Let us deal first with how intellect works upon proportionate being, and can do so in such a way that intellect is appropriated.

When a matter is being successfully studied two things are going on. Knowledge of the object under investigation is increasing, even if one finds things are less certain than one had thought. The reason that knowledge is increasing is that a method is being applied. Without deliberate attention, intelligence and reasonableness applied in a way which is known to be fruitful knowledge, will not develop. The method itself may develop.

While the scientist or scholar must use a method, he is not bound to reflect on it and master it in the way of understanding why it works. Failing such reflection he is likely to explain his results in terms of imaginable entities. So the whole world is made up of tiny billiard balls which push each other around.

This fall back to imaginable entities is the source of myth, whereas if method is appreciated, a certain conclusion, perhaps a probability judgement, has been attained which is merely a correlation. So heat applied causes temperature to rise. Even in this utterance, I am into “cause and effect”.

Cause and effect belongs to our commonsense world of course, and also to Aristotle who thought when we know the cause we know why the effect must be what it is. He thought this applied to mathematics alone.

Myth is not satisfied with understanding one or two things, so everything gets lumped together in “mythopoesis”, so that a single image accounts for everything. I rather wonder whether the big bang theory might be an example of this. So far as I can gather, no one knows the extent of space which is surely relevant if one is imagining everything starting from one point. Mythopoesis stretches forward to the future - a black hole maybe, or a universe in which everything gets further away. Our faith that Christ will come again gets pressured by the power of cosmic myths.

The realisation that this universe which we know has very special design features, leads to the notion of an infinite number of parallel universes. William of Occam had the precept “entia non sunt multiplicanda sine necessitate” – beings are not to be multiplied without reason – and I think Descartes’ systematic doubt was originally intended to deal with such crazy ideas. Is there any reason why design should not be accounted for by a designer?

The world proportionate to man’s mind is known by a method and if method is understood then the importance of judgement answering the question “Is it so?” comes to the fore. “We all complain about our memory. No one complains about his judgement”. In judgement, we, on the basis of sufficient evidence, recognise a truth, and with that recognition man himself is also thereby delimited.

So when La Place, following Newton, argued for a future completely determined by the present, he was excluding the possibility of human freedom changing the future.
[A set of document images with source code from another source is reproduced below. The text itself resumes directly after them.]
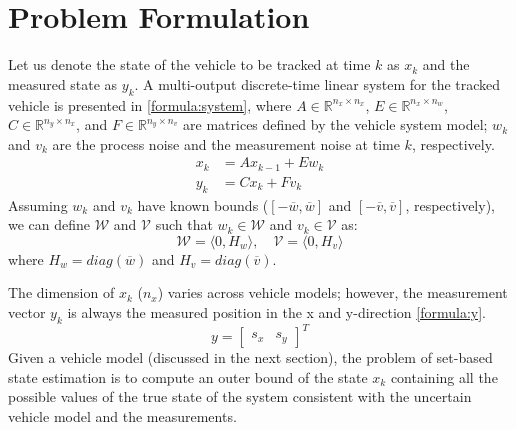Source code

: \section{Problem Formulation}
Let us denote the state of the vehicle to be tracked at time $k$ as $x_k$ and the measured state as $y_k$. A multi-output discrete-time linear system for the tracked vehicle is presented in \eqref{formula:system}, where $A \in \mathbb{R} ^{n_x \times n_x}$, $E \in \mathbb{R} ^{n_x \times n_w}$, $C \in \mathbb{R} ^{n_y \times n_x}$, and $F \in \mathbb{R} ^{n_y \times n_v}$ are matrices defined by the vehicle system model; $w_k$ and $v_k$ are the process noise and the measurement noise at time $k$, respectively. 
\begin{equation}
\label{formula:system}
\begin{split}
x_{k} &= Ax_{k-1} + Ew_k\\
y_k &= Cx_k + Fv_k
\end{split}
\end{equation}
Assuming $w_k$ and $v_k$ have known bounds ($[-\overline{w}, \overline{w}]$ and $[-\overline{v}, \overline{v}]$, respectively), we can define $\mathcal{W}$ and $\mathcal{V}$ such that $w_k \in \mathcal{W}$ and $v_k \in \mathcal{V}$ as:
\begin{equation}
\label{formula:wv}
\mathcal{W} = \langle 0, H_w \rangle ,\quad \mathcal{V} = \langle 0, H_v \rangle
\end{equation}
where $H_w = diag(\overline{w})$ and $H_v= diag(\overline{v})$.


The dimension of $x_k$ ($n_x$) varies across vehicle models; however, the measurement vector $y_k$ is always the measured position in the x and y-direction \eqref{formula:y}.  
\begin{equation}
\label{formula:y}
y =[ 
\begin{matrix}
s_x & s_y
\end{matrix}
]^T
\end{equation}
Given a vehicle model (discussed in the next section), the problem of set-based state estimation is to compute an outer bound of the state $x_k$ containing all the possible values of the true state of the system consistent with the uncertain vehicle model and the measurements.

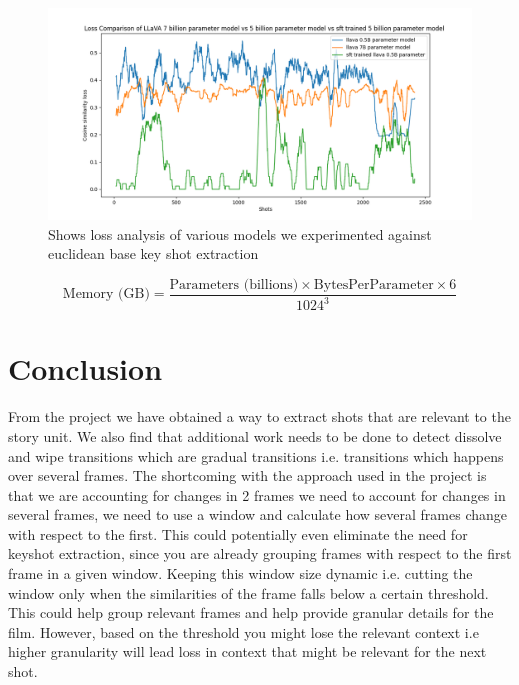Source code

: \documentclass[12pt]{report}
\begin{document}
	
	\begin{figure}[h]  %
		\centering
		\includegraphics[width=\linewidth]{loss_analysis.png}  %
		\caption{Shows loss analysis of various models we experimented against euclidean base key shot extraction}
		\label{fig:loss_analysis}
	\end{figure}
	
	\begin{equation}
		\label{eq:memory_calculation}
		\text{Memory (GB)} = \frac{\text{Parameters (billions)} \times \text{BytesPerParameter} \times 6}{1024^3}
	\end{equation}
	
	\newpage
	\chapter{Conclusion}
	From the project we have obtained a way to extract shots that are relevant to the story unit. We also find that additional work needs to be done to detect dissolve and wipe transitions which are gradual transitions i.e. transitions which happens over several frames. The shortcoming with the approach used in the project is that we are accounting for changes in 2 frames we need to account for changes in several frames, we need to use a window and calculate how several frames change with respect to the first. This could potentially even eliminate the need for keyshot extraction, since you are already grouping frames with respect to the first frame in a given window. Keeping this window size dynamic i.e. cutting the window only when the similarities of the frame falls below a certain threshold. This could help group relevant frames and help provide granular details for the film. However, based on the threshold you might lose the relevant context i.e higher granularity will lead loss in context that might be relevant for the next shot.
	
\end{document}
A completely materialistic world following mathematical laws implies a completely materialistic man for man is part of the world. If matter can be completely controlled then so, too, can man.

To follow La Place is to be under the influence of a mythic view and to rush to judgement without considering the whole issue. So is it irrational to apportion praise and blame? Commonsense and judges in law courts seem to think not. How do we account for the self-judgement of conscience? If it is an illusion, then perhaps everything, including La Place and Newton, are illusions? One needs to consider all the relevant evidence before making one’s judgement.

The judgement one makes is not necessarily imaginable, but it is subject to the law of non-contradiction and needs to be logically coherent. So we live in a world where some things are more or less predetermined by material circumstances and others are predetermined by mental processes. The question is, is this how it is? The question is not, is this all imaginable?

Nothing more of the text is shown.